In some examples, the method may further include (i) determining, at the second wireless client, the location of the second wireless client, (ii) querying, at the second wireless client before connecting to a wireless access point at the location of the second wireless client, the server for a reputation for link-layer wireless attacks for the location of the second wireless client, and (iii) performing, at the second wireless client, a security action in response to receiving a poor reputation for the location of the second wireless client. In one example, the step of performing the security action may include (i) warning a user of the second wireless client of a risk of connecting to the wireless access point, (ii) preventing the second wireless client from auto connecting to the wireless access point, and/or (iii) preventing the second wireless client from connecting to the wireless access point.

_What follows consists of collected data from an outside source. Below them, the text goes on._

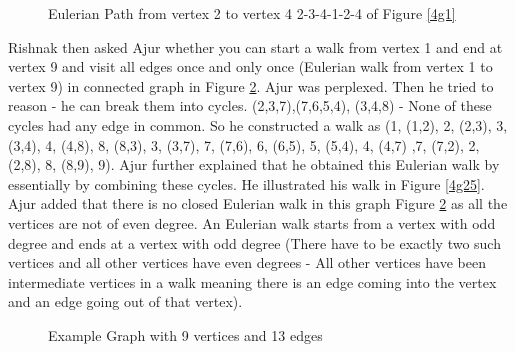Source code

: \begin{figure}
\begin{center}
\caption{ Eulerian Path from vertex 2 to vertex 4 2-3-4-1-2-4 of Figure \ref{4g1}}\label{4g15}
\end{center}
\end{figure}
\vspace{2cm}
Rishnak then asked Ajur whether you can start a walk from vertex 1 and end at vertex 9 and visit all edges once and only once (Eulerian walk from vertex 1 to vertex 9) in connected graph in Figure \ref{4g2}.
Ajur was perplexed. Then he tried to reason - he can break them into cycles. (2,3,7),(7,6,5,4), (3,4,8)  - None of these cycles had any edge in common. So he constructed a walk as (1, (1,2), 2, (2,3),
3, (3,4), 4, (4,8), 8, (8,3), 3, (3,7), 7, (7,6), 6, (6,5), 5, (5,4), 4, (4,7) ,7,
(7,2), 2, (2,8), 8, (8,9), 9). Ajur further explained that he obtained this Eulerian walk by essentially by combining these cycles. He illustrated his walk in Figure \ref{4g25}. Ajur added that there is no closed Eulerian walk in this graph Figure \ref{4g2} as all the vertices are not of even degree. An Eulerian walk starts from a vertex with odd degree and ends at a vertex with odd degree (There have to be exactly two such vertices and all other vertices have even degrees - All other vertices have been intermediate vertices in a walk meaning there is an edge coming into the vertex and an edge going out of that vertex).

\begin{figure}
\begin{center}
\caption{ Example Graph with 9 vertices and 13 edges}\label{4g2}
\end{center}
\end{figure}

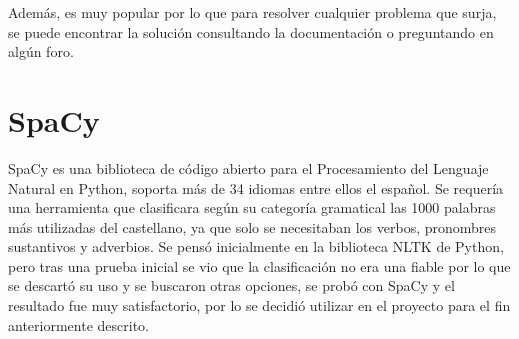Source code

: Además, es muy popular por lo que para resolver cualquier problema que surja, se puede encontrar la solución consultando la documentación o preguntando en algún foro.

\section{SpaCy}
\label{cap:sec:spacy}
SpaCy es una biblioteca de código abierto para el Procesamiento del Lenguaje Natural en Python, soporta más de 34 idiomas entre ellos el español. Se requería una herramienta que clasificara según su categoría gramatical las 1000 palabras más utilizadas del castellano, ya que solo se necesitaban los verbos, pronombres sustantivos y adverbios. Se pensó inicialmente en la biblioteca NLTK de Python, pero tras una prueba inicial se vio que la clasificación no era una fiable por lo que se descartó su uso y se buscaron otras opciones, se probó con SpaCy y el resultado fue muy satisfactorio, por lo se decidió utilizar en el proyecto para el fin anteriormente descrito.




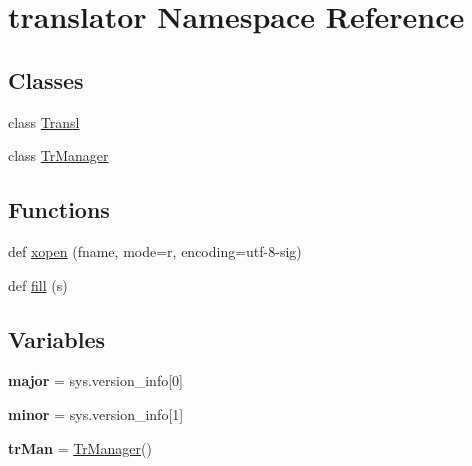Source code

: \hypertarget{namespacetranslator}{}\section{translator Namespace Reference}
\label{namespacetranslator}
\subsection*{Classes}
\begin{DoxyCompactItemize}
\item 
class \mbox{\hyperlink{classtranslator_1_1_transl}{Transl}}
\item 
class \mbox{\hyperlink{classtranslator_1_1_tr_manager}{Tr\+Manager}}
\end{DoxyCompactItemize}
\subsection*{Functions}
\begin{DoxyCompactItemize}
\item 
def \mbox{\hyperlink{namespacetranslator_af67a3c62e84dd7699326522b41955c86}{xopen}} (fname, mode=\textquotesingle{}r\textquotesingle{}, encoding=\textquotesingle{}utf-\/8-\/sig\textquotesingle{})
\item 
def \mbox{\hyperlink{namespacetranslator_ab1f88f7e883aa197f4f24466397ca1bc}{fill}} (s)
\end{DoxyCompactItemize}
\subsection*{Variables}
\begin{DoxyCompactItemize}
\item 
\mbox{\label{namespacetranslator_a819a35a0f3635b885b2a397130b39605}} 
{\bfseries major} = sys.\+version\+\_\+info\mbox{[}0\mbox{]}
\item 
\mbox{\label{namespacetranslator_a02e60a00ab6f7fb0be12a26e5470e872}} 
{\bfseries minor} = sys.\+version\+\_\+info\mbox{[}1\mbox{]}
\item 
\mbox{\label{namespacetranslator_a50d18ec636a9ecc3ca027045540fea53}} 
{\bfseries tr\+Man} = \mbox{\hyperlink{classtranslator_1_1_tr_manager}{Tr\+Manager}}()
\end{DoxyCompactItemize}


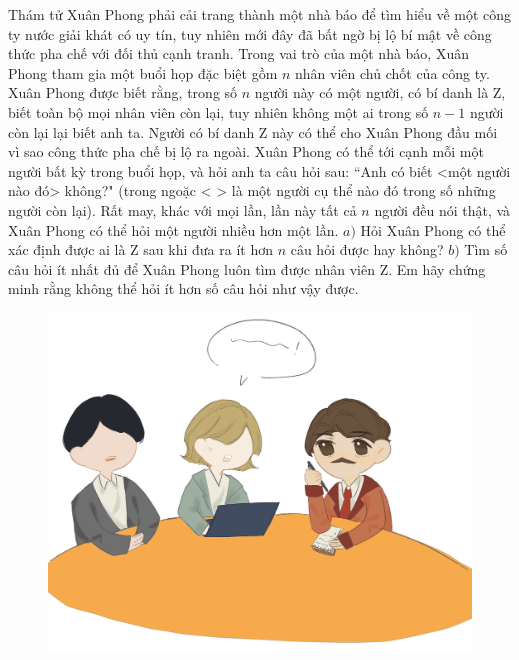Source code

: \centering
\endgroup
\vspace*{25pt} 
\begin{multicols}{2}
	Thám tử Xuân Phong phải cải trang thành một nhà báo để tìm hiểu về một công ty nước giải khát có uy tín, tuy nhiên mới đây đã bất ngờ bị lộ bí mật về công thức pha chế với đối thủ cạnh tranh. Trong vai trò của một nhà báo, Xuân Phong tham gia một buổi họp đặc biệt gồm $n$ nhân viên chủ chốt của công ty. Xuân Phong được biết rằng, trong số $n$ người này có một người, có bí danh là Z, biết toàn bộ mọi nhân viên còn lại, tuy nhiên không một ai trong số $n-1$ người còn lại lại biết anh ta. Người có bí danh Z này có thể cho Xuân Phong đầu mối vì sao công thức pha chế bị lộ ra ngoài.
	\vskip 0.1cm
	Xuân Phong có thể tới cạnh mỗi một người bất kỳ trong buổi họp, và hỏi anh ta câu hỏi sau: ``Anh có biết <một người nào đó> không?" (trong ngoặc < > là một người cụ thể nào đó trong số những người còn lại). Rất may, khác với mọi lần, lần này  tất cả $n$ người đều nói thật, và Xuân Phong có thể hỏi một người nhiều hơn một lần.
	\vskip 0.1cm
	$a)$ Hỏi Xuân Phong có thể xác định được ai là Z sau khi đưa ra ít hơn $n$ câu hỏi được hay không?
	\vskip 0.1cm
	$b)$ Tìm số câu hỏi ít nhất đủ để Xuân Phong luôn tìm được nhân viên Z. Em hãy chứng minh rằng không thể hỏi ít hơn số câu hỏi như vậy được.
	
	\begin{figure}[H]
		\centering
		\vspace*{-5pt}
		\captionsetup{labelformat= empty, justification=centering}
		\includegraphics[width=1\linewidth]{xp}
		\vspace*{-15pt}
	\end{figure}
\end{multicols}
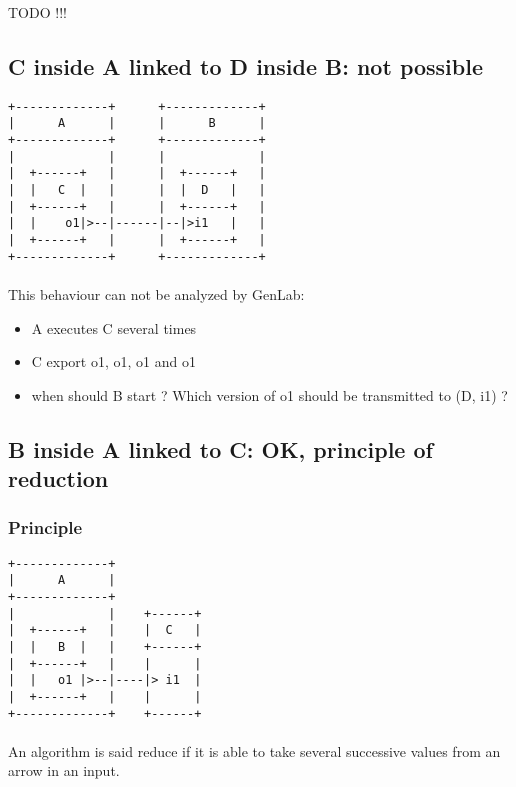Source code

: \documentclass[a4paper,10pt]{book}
\begin{document}
TODO !!!


\subsection{C inside A linked to D inside B: not possible}

\begin{verbatim}
+-------------+      +-------------+
|      A      |      |      B      |
+-------------+      +-------------+
|             |      |             |
|  +------+   |      |  +------+   |
|  |   C  |   |      |  |  D   |   |
|  +------+   |      |  +------+   |
|  |    o1|>--|------|--|>i1   |   |
|  +------+   |      |  +------+   |
+-------------+      +-------------+
\end{verbatim} 

\paragraph*{}
This behaviour can not be analyzed by GenLab:
\begin{itemize}
\item A executes C several times
\item C export o1, o1, o1 and o1
\item when should B start ? Which version of o1 should be transmitted to (D, i1) ? 
\end{itemize}


\subsection{B inside A linked to C: OK, principle of reduction}

\subsubsection{Principle}

\begin{verbatim}
+-------------+
|      A      |
+-------------+
|             |    +------+
|  +------+   |    |  C   |
|  |   B  |   |    +------+
|  +------+   |    |      |
|  |   o1 |>--|----|> i1  |
|  +------+   |    |      |
+-------------+    +------+
\end{verbatim} 

\paragraph*{}
An algorithm is said reduce if it is able to take several successive values from an arrow in an input.
\end{document}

In at least one example, the method may further include (i) determining, at the second wireless client, the location of the second wireless client, (ii) querying, at the second wireless client before connecting to a wireless access point at the location of the second wireless client, the server for a reputation for link-layer wireless attacks for the location of the second wireless client, and (iii) connecting, at the second wireless client, to the wireless access point in response to receiving a good reputation for the location of the second wireless client.

In some examples, the method may further include receiving, at the server from one or more additional wireless clients, one or more additional wireless-attack reports for the location, and the step of using the wireless-attack report to generate the reputation for the location may include using, at the server, the one or more additional wireless-attack reports to generate the reputation for the location. In another example, the method may further include maintaining, at the server, a reputation for making false reports for the first wireless client, and the wireless-attack report may be used to generate the reputation for link-layer wireless attacks for the location based at least in part on the reputation of the first wireless client indicating that the first wireless client does not make false reports.

In some examples, the above-described method may be encoded as computer-readable instructions on a non-transitory computer-readable medium. For example, a computer-readable medium may include one or more computer-executable instructions that, when executed by at least one processor of a computing device, may cause the computing device to (i) receive, at a server from a first wireless client, a wireless-attack report for a location that includes (a) information that indicates that the first wireless client detected a link-layer wireless attack at the location or (b) information that indicates that the first wireless client did not detect any link-layer wireless attacks at the location, (ii) use, at the server, the wireless-attack report to generate a reputation for link-layer wireless attacks for the location, (iii) receive, at the server from a second wireless client, a request for the reputation of the location, and (iv) respond to the request with the reputation of the location.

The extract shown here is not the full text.